You are trying to understand class and people's reaction to it. Why indeed, class still matters in the modern Western world when the majority falls into the middle class. I did not think so at first reading, but "impressed" is actually a good word to choose. To address this part of the debate may take me some time and thought, so forgive me if I go first to the obvious question in the poll.

First of all, I'm not sure the categories are quite fine enough. I would argue that New Money ought to take in both earned (through entrepreneurial activity) and chance (lottery wins and "celebrities" - ie the vacuous and talentless who nonetheless become rich through circumstance). Similarly, Old Money should be divided into recent inheritance (three generations* from source or so, and invariably a single major source) and stewardship (several generations that have preserved and grown a fortune over time, each contributing).

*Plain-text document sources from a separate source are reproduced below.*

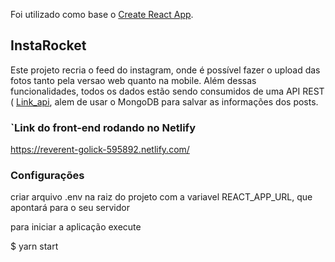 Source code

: Foi utilizado como base o [Create React App](https://github.com/facebook/create-react-app).

## InstaRocket

Este projeto recria o feed do instagram, onde é possível fazer o upload das fotos tanto pela versao web quanto na mobile. Além dessas funcionalidades, todos os dados estão sendo consumidos de uma API REST ( [Link_api](https://github.com/deyvisonpenha/instaRocktApi.git), alem de usar o MongoDB para salvar as informações dos posts.

### `Link do front-end rodando no Netlify

https://reverent-golick-595892.netlify.com/

### Configurações

criar arquivo .env na raiz do projeto com a variavel REACT_APP_URL, que apontará para o seu servidor

para iniciar a aplicação execute

$ yarn start
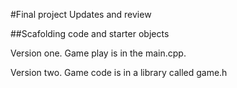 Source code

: #Final project Updates and review

##Scafolding code and starter objects

Version one. Game play is in the main.cpp.

Version two. Game code is in a library called game.h


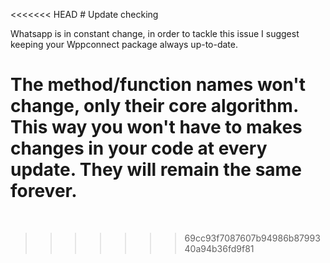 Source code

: <<<<<<< HEAD
﻿# Update checking

Whatsapp is in constant change, in order to tackle this issue I suggest keeping your Wppconnect package always up-to-date.

The method/function names won't change, only their core algorithm. This way you won't have to makes changes in your code at every update. They will remain the same forever.
=======
﻿
>>>>>>> 69cc93f7087607b94986b8799340a94b36fd9f81
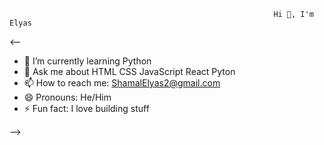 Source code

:                                                                Hi 👋, I'm Elyas




<--











- 🌱 I’m currently learning Python
- 💬 Ask me about HTML CSS JavaScript React Pyton
- 📫 How to reach me: ShamalElyas2@gmail.com 
- 😄 Pronouns: He/Him
- ⚡ Fun fact: I love building stuff 



-->




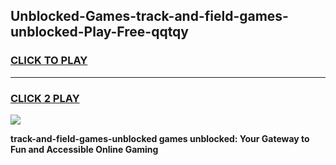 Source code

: 
## Unblocked-Games-track-and-field-games-unblocked-Play-Free-qqtqy
<h3>
<a href="https://premium76.site?title=track-and-field-games-unblocked&ref=18A">CLICK TO PLAY</a></h3>
<hr>

<h3>
<a href="https://premium76.site?title=track-and-field-games-unblocked&ref=18A">CLICK 2 PLAY</a>
  
</h3>

<a href="https://premium76.site?title=track-and-field-games-unblocked&ref=18A"><img src="https://clearcache.store/games.png"></a>


**track-and-field-games-unblocked games unblocked: Your Gateway to Fun and Accessible Online Gaming**
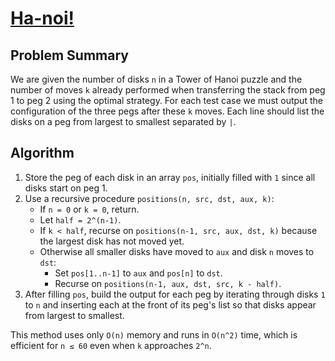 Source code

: # [Ha-noi!](https://www.spoj.com/problems/HAN01)

## Problem Summary
We are given the number of disks `n` in a Tower of Hanoi puzzle and the number of moves `k` already performed when transferring the stack from peg 1 to peg 2 using the optimal strategy. For each test case we must output the configuration of the three pegs after these `k` moves. Each line should list the disks on a peg from largest to smallest separated by `|`.

## Algorithm
1. Store the peg of each disk in an array `pos`, initially filled with `1` since all disks start on peg 1.
2. Use a recursive procedure `positions(n, src, dst, aux, k)`:
   - If `n = 0` or `k = 0`, return.
   - Let `half = 2^(n-1)`.
   - If `k < half`, recurse on `positions(n-1, src, aux, dst, k)` because the largest disk has not moved yet.
   - Otherwise all smaller disks have moved to `aux` and disk `n` moves to `dst`:
     - Set `pos[1..n-1]` to `aux` and `pos[n]` to `dst`.
     - Recurse on `positions(n-1, aux, dst, src, k - half)`.
3. After filling `pos`, build the output for each peg by iterating through disks `1` to `n` and inserting each at the front of its peg's list so that disks appear from largest to smallest.

This method uses only `O(n)` memory and runs in `O(n^2)` time, which is efficient for `n ≤ 60` even when `k` approaches `2^n`.

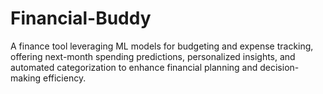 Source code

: # Financial-Buddy

A finance tool leveraging ML models for budgeting and expense tracking, offering next-month spending predictions, personalized insights, and automated categorization to enhance financial planning and decision-making efficiency.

I am greatly impressed by entrepreneurial money. The work taken to become truly rich through innovation and hard work is a wonder to behold. Money is invariably merely a measure of this work. Often, as befits a business mind, they use money wisely. I do not count bankers in this category, as they are gamblers.

As you might expect, I have great respect (impressed constrains too short a time frame) for those whose families have achieved stewardship. To hold a fortune passed on, and maintain it through the vicissitudes of time and political vagary, is an extraordinary achievement. Again, whilst there is often a generation or two that dented the steady progress, the fact that the accumulated wealth continues to exist (and usually in possession of riches valued and shared by the community, like art and architecture) is a barely conceivable achievement. It places a heavy burden upon each inheritor.

The other types are invariably vulgar and display money as if to justify their existence. There is nothing impressive about luck, much less about celebrity and recent inheritance.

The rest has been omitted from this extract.